* _Task directions_:
The entries are to be repeated in full, without any change.

* _Exercise material_:
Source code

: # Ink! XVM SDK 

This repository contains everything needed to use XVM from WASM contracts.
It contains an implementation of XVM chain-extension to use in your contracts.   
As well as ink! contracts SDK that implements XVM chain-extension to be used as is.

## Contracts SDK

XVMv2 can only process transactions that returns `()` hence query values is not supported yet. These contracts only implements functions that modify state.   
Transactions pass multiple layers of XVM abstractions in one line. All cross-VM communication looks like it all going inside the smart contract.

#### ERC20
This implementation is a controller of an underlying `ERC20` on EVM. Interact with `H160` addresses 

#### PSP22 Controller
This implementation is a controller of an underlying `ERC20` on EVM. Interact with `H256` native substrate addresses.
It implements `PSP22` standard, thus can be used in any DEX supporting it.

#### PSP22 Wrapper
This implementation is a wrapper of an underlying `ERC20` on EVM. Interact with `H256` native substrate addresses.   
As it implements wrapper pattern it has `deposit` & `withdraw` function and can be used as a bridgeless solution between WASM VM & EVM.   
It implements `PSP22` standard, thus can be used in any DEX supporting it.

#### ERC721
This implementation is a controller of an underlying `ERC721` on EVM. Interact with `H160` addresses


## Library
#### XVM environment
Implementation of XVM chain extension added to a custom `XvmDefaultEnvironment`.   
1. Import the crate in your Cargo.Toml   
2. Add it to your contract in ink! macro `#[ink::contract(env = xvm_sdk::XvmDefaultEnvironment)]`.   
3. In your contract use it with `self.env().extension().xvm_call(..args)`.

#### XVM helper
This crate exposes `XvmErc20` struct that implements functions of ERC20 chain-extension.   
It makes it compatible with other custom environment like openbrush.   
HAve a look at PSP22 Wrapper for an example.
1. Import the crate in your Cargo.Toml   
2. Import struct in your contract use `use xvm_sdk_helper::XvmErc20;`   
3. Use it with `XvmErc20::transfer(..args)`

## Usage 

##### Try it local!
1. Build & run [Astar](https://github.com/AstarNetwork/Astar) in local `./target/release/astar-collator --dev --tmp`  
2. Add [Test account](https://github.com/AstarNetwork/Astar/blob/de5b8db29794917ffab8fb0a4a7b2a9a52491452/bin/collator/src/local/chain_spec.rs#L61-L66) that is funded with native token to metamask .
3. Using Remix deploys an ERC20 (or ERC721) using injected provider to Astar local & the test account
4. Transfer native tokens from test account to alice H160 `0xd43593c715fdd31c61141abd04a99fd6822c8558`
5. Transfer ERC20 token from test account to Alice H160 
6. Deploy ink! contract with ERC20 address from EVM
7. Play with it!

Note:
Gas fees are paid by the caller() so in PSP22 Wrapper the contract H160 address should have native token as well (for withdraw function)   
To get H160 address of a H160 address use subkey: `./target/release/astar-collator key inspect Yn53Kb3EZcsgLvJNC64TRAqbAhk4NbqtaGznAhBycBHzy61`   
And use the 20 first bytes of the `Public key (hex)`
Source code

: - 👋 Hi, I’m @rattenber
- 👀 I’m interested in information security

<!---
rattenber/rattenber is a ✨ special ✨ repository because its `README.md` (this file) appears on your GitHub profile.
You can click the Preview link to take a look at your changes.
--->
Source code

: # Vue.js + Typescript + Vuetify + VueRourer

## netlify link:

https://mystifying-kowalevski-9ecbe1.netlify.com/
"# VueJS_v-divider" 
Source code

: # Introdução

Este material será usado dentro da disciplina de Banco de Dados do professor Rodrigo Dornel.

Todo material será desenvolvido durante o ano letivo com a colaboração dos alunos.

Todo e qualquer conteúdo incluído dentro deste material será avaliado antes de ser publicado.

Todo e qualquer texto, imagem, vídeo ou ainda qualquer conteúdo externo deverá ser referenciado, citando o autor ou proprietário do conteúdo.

* _Written solution_:
Source code

: # Ink! XVM SDK 

This repository contains everything needed to use XVM from WASM contracts.
It contains an implementation of XVM chain-extension to use in your contracts.   
As well as ink! contracts SDK that implements XVM chain-extension to be used as is.

## Contracts SDK

XVMv2 can only process transactions that returns `()` hence query values is not supported yet. These contracts only implements functions that modify state.   
Transactions pass multiple layers of XVM abstractions in one line. All cross-VM communication looks like it all going inside the smart contract.

#### ERC20
This implementation is a controller of an underlying `ERC20` on EVM. Interact with `H160` addresses 

#### PSP22 Controller
This implementation is a controller of an underlying `ERC20` on EVM. Interact with `H256` native substrate addresses.
It implements `PSP22` standard, thus can be used in any DEX supporting it.

#### PSP22 Wrapper
This implementation is a wrapper of an underlying `ERC20` on EVM. Interact with `H256` native substrate addresses.   
As it implements wrapper pattern it has `deposit` & `withdraw` function and can be used as a bridgeless solution between WASM VM & EVM.   
It implements `PSP22` standard, thus can be used in any DEX supporting it.

#### ERC721
This implementation is a controller of an underlying `ERC721` on EVM. Interact with `H160` addresses


## Library
#### XVM environment
Implementation of XVM chain extension added to a custom `XvmDefaultEnvironment`.   
1. Import the crate in your Cargo.Toml   
2. Add it to your contract in ink! macro `#[ink::contract(env = xvm_sdk::XvmDefaultEnvironment)]`.   
3. In your contract use it with `self.env().extension().xvm_call(..args)`.

#### XVM helper
This crate exposes `XvmErc20` struct that implements functions of ERC20 chain-extension.   
It makes it compatible with other custom environment like openbrush.   
HAve a look at PSP22 Wrapper for an example.
1. Import the crate in your Cargo.Toml   
2. Import struct in your contract use `use xvm_sdk_helper::XvmErc20;`   
3. Use it with `XvmErc20::transfer(..args)`

## Usage 

##### Try it local!
1. Build & run [Astar](https://github.com/AstarNetwork/Astar) in local `./target/release/astar-collator --dev --tmp`  
2. Add [Test account](https://github.com/AstarNetwork/Astar/blob/de5b8db29794917ffab8fb0a4a7b2a9a52491452/bin/collator/src/local/chain_spec.rs#L61-L66) that is funded with native token to metamask .
3. Using Remix deploys an ERC20 (or ERC721) using injected provider to Astar local & the test account
4. Transfer native tokens from test account to alice H160 `0xd43593c715fdd31c61141abd04a99fd6822c8558`
5. Transfer ERC20 token from test account to Alice H160 
6. Deploy ink! contract with ERC20 address from EVM
7. Play with it!

Note:
Gas fees are paid by the caller() so in PSP22 Wrapper the contract H160 address should have native token as well (for withdraw function)   
To get H160 address of a H160 address use subkey: `./target/release/astar-collator key inspect Yn53Kb3EZcsgLvJNC64TRAqbAhk4NbqtaGznAhBycBHzy61`   
And use the 20 first bytes of the `Public key (hex)`
Source code

: - 👋 Hi, I’m @rattenber
- 👀 I’m interested in information security

<!---
rattenber/rattenber is a ✨ special ✨ repository because its `README.md` (this file) appears on your GitHub profile.
You can click the Preview link to take a look at your changes.
--->
Source code

: # Vue.js + Typescript + Vuetify + VueRourer

## netlify link:

https://mystifying-kowalevski-9ecbe1.netlify.com/
"# VueJS_v-divider" 
Source code

: # Introdução

Este material será usado dentro da disciplina de Banco de Dados do professor Rodrigo Dornel.

Todo material será desenvolvido durante o ano letivo com a colaboração dos alunos.

Todo e qualquer conteúdo incluído dentro deste material será avaliado antes de ser publicado.

Todo e qualquer texto, imagem, vídeo ou ainda qualquer conteúdo externo deverá ser referenciado, citando o autor ou proprietário do conteúdo.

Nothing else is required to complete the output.